Listed company - Must be admitted to the official list and admitted to trading
Is the London Stock exchange a 'recognised investment exchange?' and therefore excempt from the general prohibition in section 19 of the Financial Services and Markets Act 2000 from carrying on a 'regulated activity'?
YES it is a 'recognised investment exchange' (s285 FSMA 2000). It is therefore exempt from the general prohibition as regards regulated activities which are carried on as part of the Exchange's business.
For a company's shares to be admitted to the Official List, it is necessary that they are also admitted to trading on the Main Market of the London Stock Exchange or on another market of a recognised investment exchange.
True or false?
TRUE (LR 2.2.3)
NB: The only recognised investment echange on this course is the London Stock Exchange Main Market (not AIM)
It is a requirement of an application for listing of shares that a sufficient number of the shares will be "distributed to the public in one or more EEA States".
What percentage of shares in the public hands wil meet this requirement?

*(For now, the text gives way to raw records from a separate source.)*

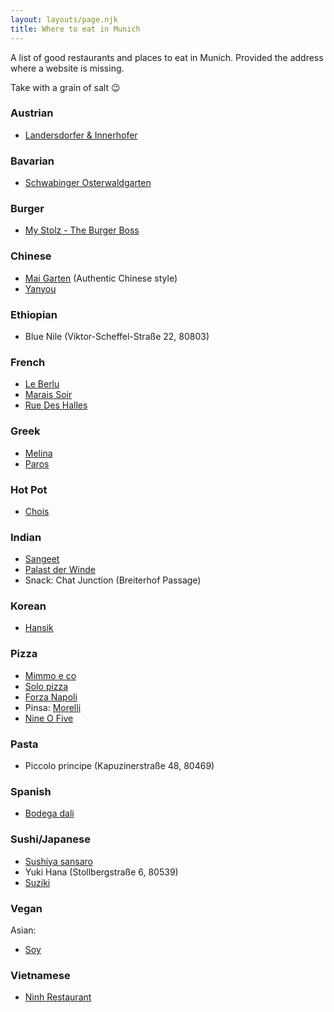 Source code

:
 ```yaml
---
layout: layouts/page.njk
title: Where to eat in Munich
---
```


A list of good restaurants and places to eat in Munich. Provided the address where a website is missing.

Take with a grain of salt 😉

### Austrian

- [Landersdorfer & Innerhofer](https://www.landersdorferundinnerhofer.de/)

### Bavarian

- [Schwabinger Osterwaldgarten](https://www.schwabinger-osterwaldgarten.de/)

### Burger

- [My Stolz - The Burger Boss](https://mystolzz.de/)

### Chinese

- [Mai Garten](https://www.mai-garten.com/) (Authentic Chinese style)
- [Yanyou](http://www.yanyou.de/)

### Ethiopian

- Blue Nile (Viktor-Scheffel-Straße 22, 80803)

### French

- [Le Berlu](https://www.leberlu.de/)
- [Marais Soir](https://marais-soir.de/)
- [Rue Des Halles](https://ruedeshalles.de/)

### Greek

- [Melina](https://www.taverna-melina.de/)
- [Paros](https://paros-muenchen.de/)

### Hot Pot

- [Chois](https://www.chois-hotpot.de/)

### Indian

- [Sangeet](http://www.sangeet-online.de/)
- [Palast der Winde](https://www.palastderwinde.de/)
- Snack: Chat Junction (Breiterhof Passage)

### Korean

- [Hansik](http://muenchen-hansik.de/)

### Pizza

- [Mimmo e co](https://www.mimmoeco.de/)
- [Solo pizza](https://www.solopizza.de/)
- [Forza Napoli](https://forzanapoli.de/)
- Pinsa: [Morelli](https://www.instagram.com/morelli_lapinsapizzeria/)
- [Nine O Five](http://nineofive-munich.de/)

### Pasta

- Piccolo principe (Kapuzinerstraße 48, 80469)

### Spanish

- [Bodega dali](https://bodega-dali.de/)

### Sushi/Japanese

- [Sushiya sansaro](https://www.sushiya.de/)
- Yuki Hana (Stollbergstraße 6, 80539)
- [Suziki](https://www.instagram.com/suzuki_nomnomkitchen/)

### Vegan

Asian:

- [Soy](https://soy-muenchen.com/)

### Vietnamese

- [Ninh Restaurant](https://www.ninh-restaurant.de/)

25% (Listing Rule 6.1.19R)
Definition of 'in the public hands' depends on circumstances. There is discretion to accept a lower percentage if satisfied that the market will operate properly as such a level (LR 6.1.20G)
Which two methods of bringing shares to listing may involve a transfer of existing shares, rather than an issue of new shares?
A placing and an offer for sale
Which methods of bringing shares to listing will raise finance for the applicant company?
- An offer for subscription
- An intermediaries offer
An 'offer for sale' is where existing shareholders in the company sell their shares as part of the flotation and receive the proceeds themselves.
An 'introduction' is a method of bringing securities to listing involving the admission of shares already in issue (sometimes used by overseas companies with an existing listing on a foreign exchange and seeking a 'dual listing' in London forexample)
Which method of bringing shares to listing is not available to a company without shares already listed?
A rights issue
A rights issue is a form of 'secondary offer' involving an offer of shares or other securities to existing holders made in proportion to their existing holdings using a renounceable lettter of allotment (or other negotiable instrument) and usually at a discount to the market price.